Supervisor and subordinate office romances usually don’t end with wedding bells.
If those relationships end badly, feelings get hurt and the subordinate starts looking for retribution by way of a sexual harassment lawsuit. Or the supervisor begins to find a way to get that employee out of the company, setting your firm up for an unlawful termination lawsuit.
“In these cases, people tend to revise history,” says Mark Valponi, a partner at Taft, Stettinius & Hollister LLP in Cleveland. “They start to say, ‘I was only involved with him or her because I thought I would get fired if I didn’t.’ But if somebody with authority to confer or withhold a job benefit would do something like that, the company is liable.”
In legal terms, that type of sexual harassment is called quid pro quo. The other kind, hostile environment, involves inappropriate sexually oriented comments and/or actions against a co-worker.
Attorneys usually advise against fighting a suit in which a subordinate sues a supervisor in a quid pro quo case. Juries rarely find for the supervisor, and the damage to a company’s reputation can’t be measured in dollar terms.
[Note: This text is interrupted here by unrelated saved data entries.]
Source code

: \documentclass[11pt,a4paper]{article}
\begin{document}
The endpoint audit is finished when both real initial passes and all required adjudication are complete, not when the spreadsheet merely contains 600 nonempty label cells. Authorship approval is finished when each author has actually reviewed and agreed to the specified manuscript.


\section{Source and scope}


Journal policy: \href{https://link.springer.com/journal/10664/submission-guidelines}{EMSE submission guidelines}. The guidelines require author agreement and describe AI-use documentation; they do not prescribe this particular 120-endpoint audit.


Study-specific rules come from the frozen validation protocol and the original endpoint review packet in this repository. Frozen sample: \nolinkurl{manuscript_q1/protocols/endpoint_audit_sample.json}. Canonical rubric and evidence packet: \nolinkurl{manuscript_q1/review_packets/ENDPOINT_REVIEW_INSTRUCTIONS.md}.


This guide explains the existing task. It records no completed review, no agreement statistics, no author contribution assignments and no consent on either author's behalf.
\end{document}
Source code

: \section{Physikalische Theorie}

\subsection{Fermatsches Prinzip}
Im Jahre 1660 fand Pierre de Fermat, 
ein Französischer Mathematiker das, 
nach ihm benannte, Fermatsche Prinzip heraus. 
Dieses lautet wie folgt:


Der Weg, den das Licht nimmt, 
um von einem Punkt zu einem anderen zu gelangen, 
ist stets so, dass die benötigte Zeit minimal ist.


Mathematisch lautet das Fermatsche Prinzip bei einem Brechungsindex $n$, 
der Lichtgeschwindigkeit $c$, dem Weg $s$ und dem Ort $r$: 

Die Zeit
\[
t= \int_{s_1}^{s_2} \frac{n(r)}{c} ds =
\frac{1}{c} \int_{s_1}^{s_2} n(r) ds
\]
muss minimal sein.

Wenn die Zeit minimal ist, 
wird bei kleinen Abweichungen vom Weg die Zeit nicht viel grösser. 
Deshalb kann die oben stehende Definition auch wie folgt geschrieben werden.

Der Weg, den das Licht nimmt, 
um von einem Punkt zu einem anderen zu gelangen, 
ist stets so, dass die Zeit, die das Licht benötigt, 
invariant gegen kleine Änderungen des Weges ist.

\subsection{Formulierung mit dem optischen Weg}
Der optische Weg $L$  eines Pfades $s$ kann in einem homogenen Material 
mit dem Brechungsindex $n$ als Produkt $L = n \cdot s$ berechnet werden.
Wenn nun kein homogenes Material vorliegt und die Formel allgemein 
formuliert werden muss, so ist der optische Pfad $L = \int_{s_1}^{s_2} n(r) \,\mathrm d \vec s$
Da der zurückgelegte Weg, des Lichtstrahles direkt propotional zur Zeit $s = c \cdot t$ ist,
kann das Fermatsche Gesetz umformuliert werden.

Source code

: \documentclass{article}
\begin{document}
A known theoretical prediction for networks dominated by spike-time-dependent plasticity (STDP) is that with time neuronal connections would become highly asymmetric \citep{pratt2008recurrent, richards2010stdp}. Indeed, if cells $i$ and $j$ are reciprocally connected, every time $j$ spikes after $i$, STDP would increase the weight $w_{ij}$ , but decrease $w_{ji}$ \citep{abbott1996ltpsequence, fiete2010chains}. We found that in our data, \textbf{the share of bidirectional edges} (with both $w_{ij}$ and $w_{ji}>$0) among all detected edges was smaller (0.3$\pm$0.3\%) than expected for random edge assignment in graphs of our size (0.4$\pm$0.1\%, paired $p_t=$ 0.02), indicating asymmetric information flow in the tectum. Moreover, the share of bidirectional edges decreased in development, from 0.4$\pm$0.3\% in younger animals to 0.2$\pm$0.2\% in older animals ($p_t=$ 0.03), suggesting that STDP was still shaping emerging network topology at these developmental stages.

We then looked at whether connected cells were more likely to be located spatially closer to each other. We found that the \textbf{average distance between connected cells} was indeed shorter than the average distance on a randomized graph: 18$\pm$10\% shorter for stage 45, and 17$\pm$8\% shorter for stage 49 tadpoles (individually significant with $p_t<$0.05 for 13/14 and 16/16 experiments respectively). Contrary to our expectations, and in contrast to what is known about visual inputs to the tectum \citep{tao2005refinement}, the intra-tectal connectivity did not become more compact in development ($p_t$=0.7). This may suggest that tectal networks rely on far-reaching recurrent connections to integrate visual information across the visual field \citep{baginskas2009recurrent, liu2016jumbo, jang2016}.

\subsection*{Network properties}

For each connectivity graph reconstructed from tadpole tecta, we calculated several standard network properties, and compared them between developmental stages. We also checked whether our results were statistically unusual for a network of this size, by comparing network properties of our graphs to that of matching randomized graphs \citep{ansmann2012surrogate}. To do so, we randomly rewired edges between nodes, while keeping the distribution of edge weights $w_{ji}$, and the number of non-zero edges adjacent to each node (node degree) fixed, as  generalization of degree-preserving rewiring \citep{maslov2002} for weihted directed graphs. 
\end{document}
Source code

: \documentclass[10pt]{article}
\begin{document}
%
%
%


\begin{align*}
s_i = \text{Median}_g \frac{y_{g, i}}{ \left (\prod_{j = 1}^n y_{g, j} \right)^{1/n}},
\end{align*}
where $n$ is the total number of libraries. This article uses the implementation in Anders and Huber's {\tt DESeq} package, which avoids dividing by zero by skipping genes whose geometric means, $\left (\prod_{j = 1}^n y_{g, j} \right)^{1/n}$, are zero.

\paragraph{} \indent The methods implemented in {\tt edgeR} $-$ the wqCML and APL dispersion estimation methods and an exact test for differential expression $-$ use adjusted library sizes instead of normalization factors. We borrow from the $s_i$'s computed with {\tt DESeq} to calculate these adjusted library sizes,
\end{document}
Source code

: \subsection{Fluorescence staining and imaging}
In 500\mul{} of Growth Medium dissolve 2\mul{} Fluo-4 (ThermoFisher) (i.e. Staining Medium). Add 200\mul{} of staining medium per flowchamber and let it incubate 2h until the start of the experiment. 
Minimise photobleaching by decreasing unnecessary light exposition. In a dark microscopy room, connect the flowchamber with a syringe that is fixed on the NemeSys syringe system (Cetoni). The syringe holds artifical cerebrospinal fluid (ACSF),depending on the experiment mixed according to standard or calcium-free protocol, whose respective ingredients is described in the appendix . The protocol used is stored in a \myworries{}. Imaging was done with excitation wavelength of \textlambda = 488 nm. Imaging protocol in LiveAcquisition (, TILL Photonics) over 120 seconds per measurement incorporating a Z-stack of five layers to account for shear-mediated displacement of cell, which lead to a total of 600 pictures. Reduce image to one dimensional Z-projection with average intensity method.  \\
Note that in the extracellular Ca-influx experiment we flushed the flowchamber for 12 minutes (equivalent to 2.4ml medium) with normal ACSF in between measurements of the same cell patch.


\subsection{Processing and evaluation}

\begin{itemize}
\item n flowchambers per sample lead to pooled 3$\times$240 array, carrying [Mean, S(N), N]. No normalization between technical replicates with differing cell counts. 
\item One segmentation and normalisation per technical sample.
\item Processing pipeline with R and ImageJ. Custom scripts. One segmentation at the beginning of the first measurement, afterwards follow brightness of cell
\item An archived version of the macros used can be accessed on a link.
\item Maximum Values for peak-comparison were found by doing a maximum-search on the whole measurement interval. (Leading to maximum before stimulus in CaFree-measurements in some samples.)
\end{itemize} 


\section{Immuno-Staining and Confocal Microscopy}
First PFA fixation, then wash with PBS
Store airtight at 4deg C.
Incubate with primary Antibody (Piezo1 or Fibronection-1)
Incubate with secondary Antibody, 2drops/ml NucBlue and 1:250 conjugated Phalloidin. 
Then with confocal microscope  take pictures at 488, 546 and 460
“More companies are flat out prohibiting these type of relationships in their sexual harassment policies,” Valponi says. “The risks are just too high.”
Aside from forbidding supervisor/subordinate relationships, Valponi outlined other guidelines to safeguard your company against sexual harassment lawsuits.
Put it in writing
If you haven’t done so already, adopt a zero tolerance policy that forbids sexual harassment in the workplace and clearly defines what kind of behavior is sexual harassment.
Avoid the legalese. Make sure the policy contains a complaint procedure for employees if they think they or one of their coworkers are the victim of sexual harassment. Often the victim doesn’t feel comfortable filing a complaint; when one is filed, there should be more than one person that can field it.
“If your policy says, ‘Take all complaints to your supervisor,’ but your supervisor is the one that’s harassing you, then what’s the point in taking it there?” Valponi says.
If you run a larger company, pick two or three people who can field complaints. For example, the person in charge of HR or another supervisor outside the department could field complaints, in addition to the employee’s main supervisor.
Make sure your other policies match the sexual harassment policy. In this computer age, e-mail and the Internet are often used for sexual harassment.
Make it clear that company computers belong to the company and that they’re to be used for company business only. Because it’s company property, it’s subject to monitoring or searching without employee notice. The same goes for telephones and voice mail.
If you’re implementing a policy midstream, have employees sign an acknowledgement that they read it and indicate the date they read it. Follow up by training supervisors and employees on the issues: How to file a complaint, what to do when a complaint is filed and how to respond.
“If you do a cost-benefit analysis, what is the benefit of letting employees post nude calendars or other materials in the workplace?” Valponi says. “The cost of doing that is finding yourself embroiled in a sexual harassment lawsuit. It’s not worth it.”